**TASK TO CARRY OUT:**
Every line of the entries below that includes "Minimal" belongs in the answer, copied as written.

**EXERCISE MATERIAL:**
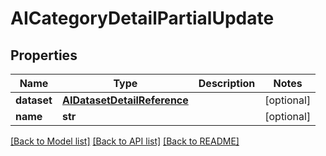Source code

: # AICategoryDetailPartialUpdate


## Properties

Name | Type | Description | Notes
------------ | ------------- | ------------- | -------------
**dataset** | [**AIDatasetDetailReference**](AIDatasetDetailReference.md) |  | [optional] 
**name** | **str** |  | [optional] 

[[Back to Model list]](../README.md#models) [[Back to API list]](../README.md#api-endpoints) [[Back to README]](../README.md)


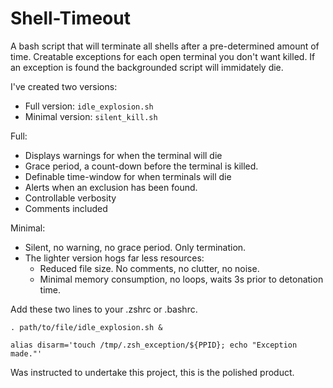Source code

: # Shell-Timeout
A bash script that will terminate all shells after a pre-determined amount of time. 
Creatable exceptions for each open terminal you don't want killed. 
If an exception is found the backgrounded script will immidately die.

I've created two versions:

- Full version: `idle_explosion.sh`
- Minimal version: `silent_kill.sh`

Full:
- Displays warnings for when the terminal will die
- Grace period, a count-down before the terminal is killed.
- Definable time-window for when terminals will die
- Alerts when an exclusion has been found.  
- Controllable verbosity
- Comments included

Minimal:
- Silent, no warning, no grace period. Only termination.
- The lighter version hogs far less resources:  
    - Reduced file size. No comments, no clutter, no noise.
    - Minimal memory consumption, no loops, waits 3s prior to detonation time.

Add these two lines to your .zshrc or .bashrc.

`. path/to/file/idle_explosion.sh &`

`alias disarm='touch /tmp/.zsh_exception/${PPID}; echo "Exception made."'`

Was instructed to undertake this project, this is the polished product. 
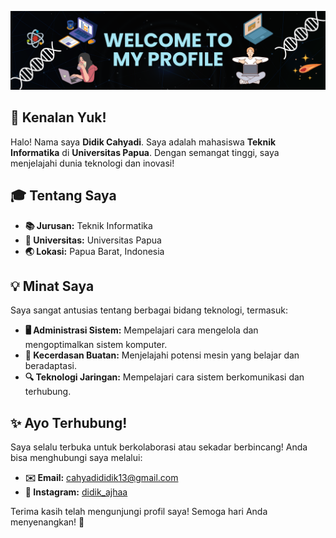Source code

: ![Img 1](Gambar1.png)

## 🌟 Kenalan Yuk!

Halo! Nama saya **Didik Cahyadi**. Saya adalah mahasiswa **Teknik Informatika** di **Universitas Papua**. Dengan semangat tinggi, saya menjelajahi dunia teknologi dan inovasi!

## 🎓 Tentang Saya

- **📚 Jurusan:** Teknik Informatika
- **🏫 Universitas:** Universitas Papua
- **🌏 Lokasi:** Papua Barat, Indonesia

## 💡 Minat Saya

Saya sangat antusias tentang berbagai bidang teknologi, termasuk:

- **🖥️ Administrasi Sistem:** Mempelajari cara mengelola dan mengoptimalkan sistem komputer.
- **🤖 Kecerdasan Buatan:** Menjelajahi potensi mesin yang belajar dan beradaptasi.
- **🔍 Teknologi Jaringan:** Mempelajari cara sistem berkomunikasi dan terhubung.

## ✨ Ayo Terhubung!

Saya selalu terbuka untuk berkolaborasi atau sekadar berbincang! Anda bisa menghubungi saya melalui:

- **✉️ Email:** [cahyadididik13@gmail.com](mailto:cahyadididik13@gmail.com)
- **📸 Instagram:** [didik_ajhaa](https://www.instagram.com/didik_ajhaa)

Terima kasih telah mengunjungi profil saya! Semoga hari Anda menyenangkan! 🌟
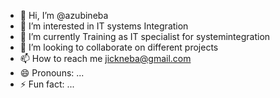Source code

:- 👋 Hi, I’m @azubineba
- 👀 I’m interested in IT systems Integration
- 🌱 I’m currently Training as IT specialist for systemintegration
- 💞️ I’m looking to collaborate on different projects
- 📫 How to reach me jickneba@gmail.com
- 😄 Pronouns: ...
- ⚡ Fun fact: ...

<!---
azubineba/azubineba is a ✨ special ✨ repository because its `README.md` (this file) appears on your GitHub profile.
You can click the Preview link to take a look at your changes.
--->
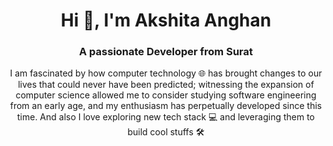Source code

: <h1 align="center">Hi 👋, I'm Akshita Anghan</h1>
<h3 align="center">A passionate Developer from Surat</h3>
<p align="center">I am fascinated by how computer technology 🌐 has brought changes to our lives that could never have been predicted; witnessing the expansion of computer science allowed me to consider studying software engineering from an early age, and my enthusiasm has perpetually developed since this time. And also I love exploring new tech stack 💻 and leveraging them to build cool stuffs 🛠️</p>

**ANSWER TO THIS EXERCISE:**
- Minimal version: `silent_kill.sh`
Minimal:
    - Minimal memory consumption, no loops, waits 3s prior to detonation time.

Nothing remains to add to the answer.